V.G. ha proposto ricorso articolato in un unico motivo munito di rubrica, e poi suddiviso i cinque paragrafi, contro la sentenza n. 1830/2015 della Corte d’appello di Torino, depositata il 20 ottobre 2015. Resistono con distinti controricorsi il Condominio (OMISSIS), e la SE.G.IM. s.r.l. in liquidazione. La Corte d’appello di Torino ha pronunciato: 1) sull’appello avanzato dal Condominio (OMISSIS), avverso la sentenza n. 1637/2013 del Tribunale di Torino (accogliendo il gravame e così respingendo l’opposizione al decreto ingiuntivo n. 59/2008 intimato al V. per spese di riscaldamento degli esercizi dal 2001 al 2007); 2) sull’appello formulato da V.G. contro la sentenza n. 2829/2013 del Tribunale di Torino (rigettando l’appello e così respingendo l’impugnazione ex art. 1137 c.c. spiegata dal V. con riguardo alla Delib. di approvazione del consuntivo 2007/2008, che poneva a carico della proprietà V. una quota per la gestione del riscaldamento).
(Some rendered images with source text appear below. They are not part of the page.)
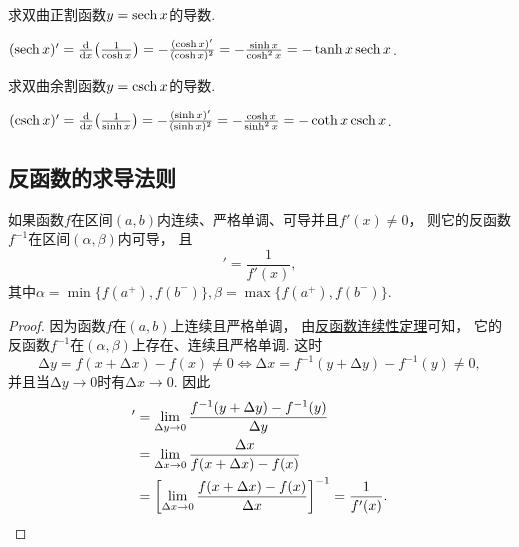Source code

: \begin{example}%
求双曲正割函数\(y = \sech x\)的导数.
\begin{solution}
\((\sech x)'
= \dv{x}(\frac1{\cosh x})
= -\frac{(\cosh x)'}{(\cosh x)^2}
= -\frac{\sinh x}{\cosh^2 x}
= -\tanh x \sech x\).
\end{solution}
\end{example}

\begin{example}%
求双曲余割函数\(y = \csch x\)的导数.
\begin{solution}
\((\csch x)'
= \dv{x}(\frac1{\sinh x})
= -\frac{(\sinh x)'}{(\sinh x)^2}
= -\frac{\cosh x}{\sinh^2 x}
= -\coth x \csch x\).
\end{solution}
\end{example}

\subsection{反函数的求导法则}
\begin{theorem}
如果函数\(f\)在区间\((a,b)\)内连续、严格单调、可导并且\(f'(x)\neq0\)，
则它的反函数\(f^{-1}\)在区间\((\alpha,\beta)\)内可导，
且\begin{equation*}
	[f^{-1}(y)]'=\frac1{f'(x)},
\end{equation*}
其中\(\alpha=\min\{f(a^+),f(b^-)\},
\beta=\max\{f(a^+),f(b^-)\}\).
\begin{proof}
因为函数\(f\)在\((a,b)\)上连续且严格单调，
由\hyperref[theorem:极限.连续函数的极限2]{反函数连续性定理}可知，
它的反函数\(f^{-1}\)在\((\alpha,\beta)\)上存在、连续且严格单调.
这时\begin{equation*}
	\increment y = f(x + \increment x) - f(x) \neq 0
	\iff
	\increment x = f^{-1}(y + \increment y) - f^{-1}(y) \neq 0,
\end{equation*}
并且当\(\increment y \to 0\)时有\(\increment x \to 0\).
因此\begin{align*}
	[f^{-1}(y)]'
	&= \lim_{\increment y \to 0}
		\frac{f^{-1}(y + \increment y) - f^{-1}(y)}{\increment y} \\
	&= \lim_{\increment x \to 0}
		\frac{\increment x}{f(x + \increment x) - f(x)} \\
	&= \left[
		\lim_{\increment x \to 0}
		\frac{f(x + \increment x) - f(x)}{\increment x}
	\right]^{-1}
	= \frac1{f'(x)}.
	\qedhere
\end{align*}
\end{proof}
\end{theorem}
L’impugnata sentenza della Corte d’appello di Torino, dopo aver esposto da pagina 5 a pagina 32 i fatti di causa, ha evidenziato in motivazione come: 1) apparisse incontroverso che, dopo la sostituzione della caldaia per l’erogazione del riscaldamento centralizzato deliberato dall’assemblea 11 settembre 2000 del Condominio (OMISSIS), l’unità immobiliare del condomino V., quanto meno dal 2001, non era più stata collegata all’impianto condominiale; 2) era stato accertato che l’assemblea dell’11 settembre 2000 non avesse autorizzato il V. a distaccare la sua proprietà dall’impianto centralizzato; 3) il distacco comunque operato dal V. costituiva violazione dell’art. 10 del regolamento di condominio, secondo il quale “… è obbligatorio servirsi dell’impianto di riscaldamento centralizzato per il periodo di accensione e per la resa termica prevista dalle vigenti norme, eventuali deroghe, se possibile, dovranno essere approvate all’unanimità dai singoli utenti. Nessun condomino può rinunciare all’utilizzo del riscaldamento centralizzato, anche se temporaneamente…”; 4) l’assemblea del 12 ottobre 2000 fece divieto al V. di staccarsi dal riscaldamento centralizzato, all’unanimità dei presenti e col voto difforme del solo interessato; 5) a seguito della sostituzione della caldaia operata nel 2001, l’unità immobiliare di proprietà V. non venne proprio più collegata con l’impianto centralizzato condominiale, il che aveva dato luogo ad una fattispecie diversa dall’ipotesi del “distacco”, rientrante nel novellato art. 1118 c.c., comma 4; 6) il V. non aveva assolto all’onere della prova che dal distacco operato non derivassero aggravi di gestione o uno squilibrio termico, restando, peraltro, in tal caso esonerato dalle sole spese per l’uso del riscaldamento centralizzato; 7) tali prove di aggravi o squilibri non erano nella specie ipotizzabili, in quanto la proprietà V. era stata non “distaccata”, ma proprio “non collegata” in origine all’impianto centralizzato, così contravvenendo all’art. 10 del regolamento condominiale. La Corte di Torino ha infine dichiarato inammissibili il secondo, il terzo ed il quarto motivo dell’appello di V.G. (consuntivo e preventivo, tardivi pagamenti, spese personali), mentre ha ritenuto infondata la censura concernente la condanna al rimborso delle spese processuali sostenute dalla SE.G.IM. s.r.l., ex amministratrice del Condominio (OMISSIS), da questo chiamata in garanzia.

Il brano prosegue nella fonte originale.